I’m late to the party on this, but pirates are back in a big way. For much of last month barely a day went by without another reported attack off the coast of Somalia, then the Pirate Bay founders finally appeared in court (and lost – although an appeal may yet save them). Next was Wolverine, whose famous healing powers were tested when his big budget movie launch was trumped by an early copy popping up online, and then, best of all, Facebook became infinitely more fun and interesting than it has in years with the pirate language option (yes, I am that easily pleased).

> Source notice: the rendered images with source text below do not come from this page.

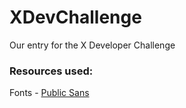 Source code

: # XDevChallenge
Our entry for the X Developer Challenge

### Resources used:
Fonts - [Public Sans](https://github.com/uswds/public-sans.git) 
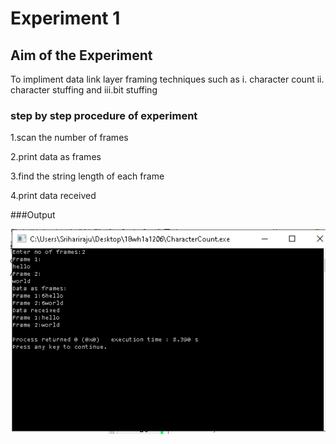 # Experiment 1

## Aim of the Experiment
To impliment data link layer framing techniques such as
i. character count ii. character stuffing and iii.bit stuffing

### step by step procedure of experiment
1.scan the number of frames

2.print data as frames

3.find the string length of each frame

4.print data received

###Output

![output](exp1.png)
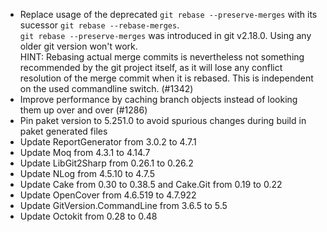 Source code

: * Replace usage of the deprecated `git rebase --preserve-merges` with its sucessor `git rebase --rebase-merges`.  
  `git rebase --preserve-merges` was introduced in git v2.18.0. Using any older git version won't work.  
  HINT: Rebasing actual merge commits is nevertheless not something recommended by the git project itself,
  as it will lose any conflict resolution of the merge commit when it is rebased. 
  This is independent on the used commandline switch. (#1342)
* Improve performance by caching branch objects instead of looking them up over and over (#1286)
* Pin paket version to 5.251.0 to avoid spurious changes during build in paket generated files
* Update ReportGenerator from 3.0.2 to 4.7.1
* Update Moq from 4.3.1 to 4.14.7
* Update LibGit2Sharp from 0.26.1 to 0.26.2
* Update NLog from 4.5.10 to 4.7.5
* Update Cake from 0.30 to 0.38.5 and Cake.Git from 0.19 to 0.22
* Update OpenCover from 4.6.519 to 4.7.922
* Update GitVersion.CommandLine from 3.6.5 to 5.5
* Update Octokit from 0.28 to 0.48
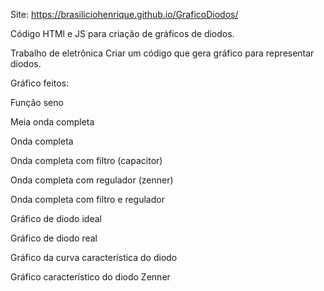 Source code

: Site: https://brasiliciohenrique.github.io/GraficoDiodos/


Código HTMl e JS para criação de gráficos de diodos.

Trabalho de eletrônica
Criar um código que gera gráfico para representar diodos.

Gráfico feitos:

   Função seno
   
   Meia onda completa
   
   Onda completa
   
   Onda completa com filtro (capacitor)
   
   Onda completa com regulador (zenner)
   
   Onda completa com filtro e regulador
   

   Gráfico de diodo ideal
   
   Gráfico de diodo real
   
   Gráfico da curva característica do diodo
   
   Gráfico característico do diodo Zenner
   
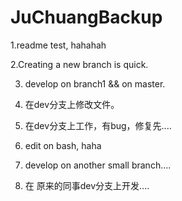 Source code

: JuChuangBackup
==============
1.readme test, hahahah

2.Creating a new branch is quick.

3. develop on branch1 && on master.

4. 在dev分支上修改文件。

5. 在dev分支上工作，有bug，修复先....
6. edit on bash, haha

7. develop on another small branch....

9. 在 原来的同事dev分支上开发....

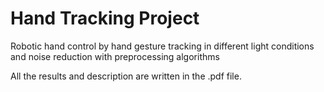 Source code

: # Hand Tracking Project
Robotic hand control by hand gesture tracking in different light conditions and noise reduction with preprocessing algorithms

All the results and description are written in the .pdf file.
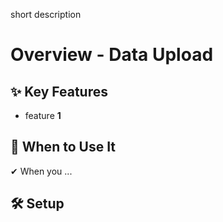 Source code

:short description

# Overview - Data Upload

## ✨ Key Features

- feature **1**

## 📌 When to Use It

✔ When you ...

## 🛠️ Setup
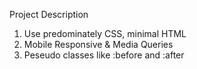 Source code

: Project Description

1. Use predominately CSS, minimal HTML
2. Mobile Responsive & Media Queries
3. Peseudo classes like :before and :after
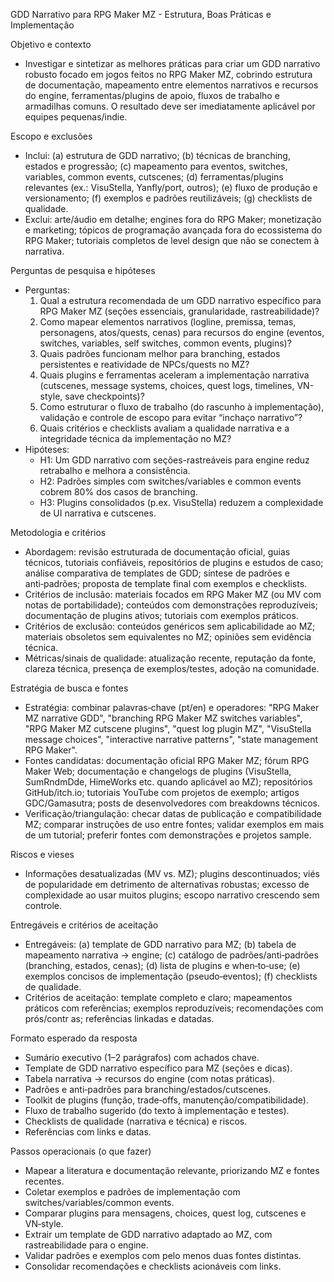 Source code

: GDD Narrativo para RPG Maker MZ - Estrutura, Boas Práticas e Implementação

Objetivo e contexto

- Investigar e sintetizar as melhores práticas para criar um GDD narrativo robusto focado em jogos feitos no RPG Maker MZ, cobrindo estrutura de documentação, mapeamento entre elementos narrativos e recursos do engine, ferramentas/plugins de apoio, fluxos de trabalho e armadilhas comuns. O resultado deve ser imediatamente aplicável por equipes pequenas/indie.

Escopo e exclusões

- Inclui: (a) estrutura de GDD narrativo; (b) técnicas de branching, estados e progressão; (c) mapeamento para eventos, switches, variables, common events, cutscenes; (d) ferramentas/plugins relevantes (ex.: VisuStella, Yanfly/port, outros); (e) fluxo de produção e versionamento; (f) exemplos e padrões reutilizáveis; (g) checklists de qualidade.
- Exclui: arte/áudio em detalhe; engines fora do RPG Maker; monetização e marketing; tópicos de programação avançada fora do ecossistema do RPG Maker; tutoriais completos de level design que não se conectem à narrativa.

Perguntas de pesquisa e hipóteses

- Perguntas:
  1) Qual a estrutura recomendada de um GDD narrativo específico para RPG Maker MZ (seções essenciais, granularidade, rastreabilidade)?
  2) Como mapear elementos narrativos (logline, premissa, temas, personagens, atos/quests, cenas) para recursos do engine (eventos, switches, variables, self switches, common events, plugins)?
  3) Quais padrões funcionam melhor para branching, estados persistentes e reatividade de NPCs/quests no MZ?
  4) Quais plugins e ferramentas aceleram a implementação narrativa (cutscenes, message systems, choices, quest logs, timelines, VN-style, save checkpoints)?
  5) Como estruturar o fluxo de trabalho (do rascunho à implementação), validação e controle de escopo para evitar “inchaço narrativo”?
  6) Quais critérios e checklists avaliam a qualidade narrativa e a integridade técnica da implementação no MZ?
- Hipóteses:
  - H1: Um GDD narrativo com seções-rastreáveis para engine reduz retrabalho e melhora a consistência.
  - H2: Padrões simples com switches/variables e common events cobrem 80% dos casos de branching.
  - H3: Plugins consolidados (p.ex. VisuStella) reduzem a complexidade de UI narrativa e cutscenes.

Metodologia e critérios

- Abordagem: revisão estruturada de documentação oficial, guias técnicos, tutoriais confiáveis, repositórios de plugins e estudos de caso; análise comparativa de templates de GDD; síntese de padrões e anti‑padrões; proposta de template final com exemplos e checklists.
- Critérios de inclusão: materiais focados em RPG Maker MZ (ou MV com notas de portabilidade); conteúdos com demonstrações reproduzíveis; documentação de plugins ativos; tutoriais com exemplos práticos.
- Critérios de exclusão: conteúdos genéricos sem aplicabilidade ao MZ; materiais obsoletos sem equivalentes no MZ; opiniões sem evidência técnica.
- Métricas/sinais de qualidade: atualização recente, reputação da fonte, clareza técnica, presença de exemplos/testes, adoção na comunidade.

Estratégia de busca e fontes

- Estratégia: combinar palavras‑chave (pt/en) e operadores: "RPG Maker MZ narrative GDD", "branching RPG Maker MZ switches variables", "RPG Maker MZ cutscene plugins", "quest log plugin MZ", "VisuStella message choices", "interactive narrative patterns", "state management RPG Maker".
- Fontes candidatas: documentação oficial RPG Maker MZ; fórum RPG Maker Web; documentação e changelogs de plugins (VisuStella, SumRndmDde, HimeWorks etc. quando aplicável ao MZ); repositórios GitHub/itch.io; tutoriais YouTube com projetos de exemplo; artigos GDC/Gamasutra; posts de desenvolvedores com breakdowns técnicos.
- Verificação/triangulação: checar datas de publicação e compatibilidade MZ; comparar instruções de uso entre fontes; validar exemplos em mais de um tutorial; preferir fontes com demonstrações e projetos sample.

Riscos e vieses

- Informações desatualizadas (MV vs. MZ); plugins descontinuados; viés de popularidade em detrimento de alternativas robustas; excesso de complexidade ao usar muitos plugins; escopo narrativo crescendo sem controle.

Entregáveis e critérios de aceitação

- Entregáveis: (a) template de GDD narrativo para MZ; (b) tabela de mapeamento narrativa → engine; (c) catálogo de padrões/anti‑padrões (branching, estados, cenas); (d) lista de plugins e when‑to‑use; (e) exemplos concisos de implementação (pseudo‑eventos); (f) checklists de qualidade.
- Critérios de aceitação: template completo e claro; mapeamentos práticos com referências; exemplos reproduzíveis; recomendações com prós/contr as; referências linkadas e datadas.

Formato esperado da resposta

- Sumário executivo (1–2 parágrafos) com achados chave.
- Template de GDD narrativo específico para MZ (seções e dicas).
- Tabela narrativa → recursos do engine (com notas práticas).
- Padrões e anti‑padrões para branching/estados/cutscenes.
- Toolkit de plugins (função, trade‑offs, manutenção/compatibilidade).
- Fluxo de trabalho sugerido (do texto à implementação e testes).
- Checklists de qualidade (narrativa e técnica) e riscos.
- Referências com links e datas.

Passos operacionais (o que fazer)

- Mapear a literatura e documentação relevante, priorizando MZ e fontes recentes.
- Coletar exemplos e padrões de implementação com switches/variables/common events.
- Comparar plugins para mensagens, choices, quest log, cutscenes e VN‑style.
- Extrair um template de GDD narrativo adaptado ao MZ, com rastreabilidade para o engine.
- Validar padrões e exemplos com pelo menos duas fontes distintas.
- Consolidar recomendações e checklists acionáveis com links.
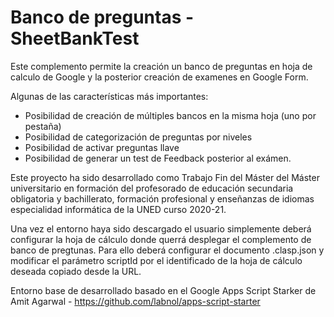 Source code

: # Banco de preguntas - SheetBankTest

Este complemento permite la creación un banco de preguntas en hoja de calculo de Google y la posterior creación de examenes en Google Form.

Algunas de las características más importantes:
 - Posibilidad de creación de múltiples bancos en la misma hoja (uno por pestaña)
 - Posibilidad de categorización de preguntas por niveles
 - Posibilidad de activar preguntas llave
 - Posibilidad de generar un test de Feedback posterior al exámen.

Este proyecto ha sido desarrollado como Trabajo Fin del Máster del Máster universitario en formación del profesorado de educación secundaria obligatoria y bachillerato, formación profesional y enseñanzas de idiomas especialidad informática de la UNED curso 2020-21.

Una vez el entorno haya sido descargado el usuario simplemente deberá configurar la hoja de cálculo donde querrá desplegar el complemento de banco de pregtunas. Para ello deberá configurar el documento .clasp.json y modificar el parámetro scriptId por el identificado de la hoja de cálculo deseada copiado desde la URL.

Entorno base de desarrollado basado en el Google Apps Script Starker de Amit Agarwal - https://github.com/labnol/apps-script-starter
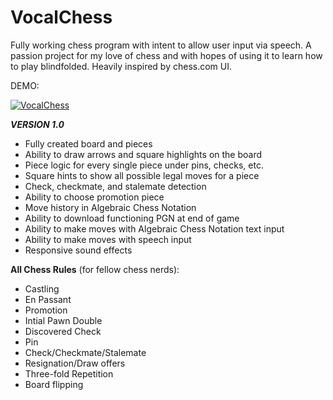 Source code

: # VocalChess
Fully working chess program with intent to allow user input via speech. A passion project for my love of chess and with hopes of using it to learn how to play blindfolded. Heavily inspired by chess.com UI.

DEMO: 

[![VocalChess](https://img.youtube.com/vi/cAxslJ05Iow/0.jpg)](https://www.youtube.com/watch?v=cAxslJ05Iow)

**_VERSION 1.0_**
  * Fully created board and pieces
  * Ability to draw arrows and square highlights on the board
  * Piece logic for every single piece under pins, checks, etc.
  * Square hints to show all possible legal moves for a piece
  * Check, checkmate, and stalemate detection
  * Ability to choose promotion piece
  * Move history in Algebraic Chess Notation
  * Ability to download functioning PGN at end of game
  * Ability to make moves with Algebraic Chess Notation text input
  * Ability to make moves with speech input
  * Responsive sound effects
    
**All Chess Rules** (for fellow chess nerds):
  * Castling
  * En Passant
  * Promotion
  * Intial Pawn Double
  * Discovered Check
  * Pin
  * Check/Checkmate/Stalemate
  * Resignation/Draw offers
  * Three-fold Repetition
  * Board flipping
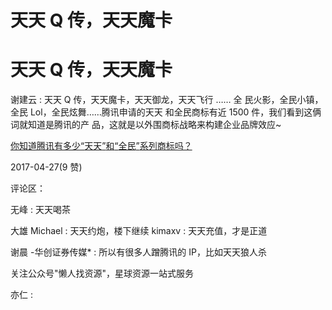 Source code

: # 天天 Q 传，天天魔卡

# 天天 Q 传，天天魔卡

谢建云 : 天天 Q 传，天天魔卡，天天御龙，天天飞行 …… 全 民火影，全民小镇，全民 Lol，全民炫舞……腾讯申请的天天 和全民商标有近 1500 件，我们看到这俩词就知道是腾讯的产 品，这就是以外围商标战略来构建企业品牌效应~

[你知道腾讯有多少](https://mp.weixin.qq.com/s/SAkdVyqhbcFZjPoTQ20Xng)[“](https://mp.weixin.qq.com/s/SAkdVyqhbcFZjPoTQ20Xng)[天天](https://mp.weixin.qq.com/s/SAkdVyqhbcFZjPoTQ20Xng)[”](https://mp.weixin.qq.com/s/SAkdVyqhbcFZjPoTQ20Xng)[和](https://mp.weixin.qq.com/s/SAkdVyqhbcFZjPoTQ20Xng)[“](https://mp.weixin.qq.com/s/SAkdVyqhbcFZjPoTQ20Xng)[全民](https://mp.weixin.qq.com/s/SAkdVyqhbcFZjPoTQ20Xng)[”](https://mp.weixin.qq.com/s/SAkdVyqhbcFZjPoTQ20Xng)[系列商标吗？](https://mp.weixin.qq.com/s/SAkdVyqhbcFZjPoTQ20Xng)

2017-04-27(9 赞)

评论区：

无峰 : 天天喝茶

大雄 Michael : 天天约炮，楼下继续 kimaxv : 天天充值，才是正道

谢晨 -华创证券传媒* : 所以有很多人蹭腾讯的 IP，比如天天狼人杀

关注公众号"懒人找资源"，星球资源一站式服务

亦仁 :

The traditional, seabound pirate variety got a lot of traction last month and it was pretty scary stuff. One of the more exciting twists was when the media brought Obama in on the act. What must have been a challenging, yet routine mission to rescue a US captain was reported more like an episode of 24, with the President personally giving the snipers the green light to shoot – almost as if surveying the scene from afar with binoculars before calling in Jack Bauer and giving the order.

I’m more interested, though, in the repercussions of the Pirate Bay trial on movie piracy and online distribution. I won’t deny ever using sites like The Pirate Bay, particularly during my uni days. That was the golden age, if you will, of Internet piracy – broadband was a still relatively new thing and practically every film, CD, software or even book appeared online, often before official release. Agree or disagree, you can see the appeal to a poor student. With less time and more money these days, I don’t go there anymore – but I know many still do.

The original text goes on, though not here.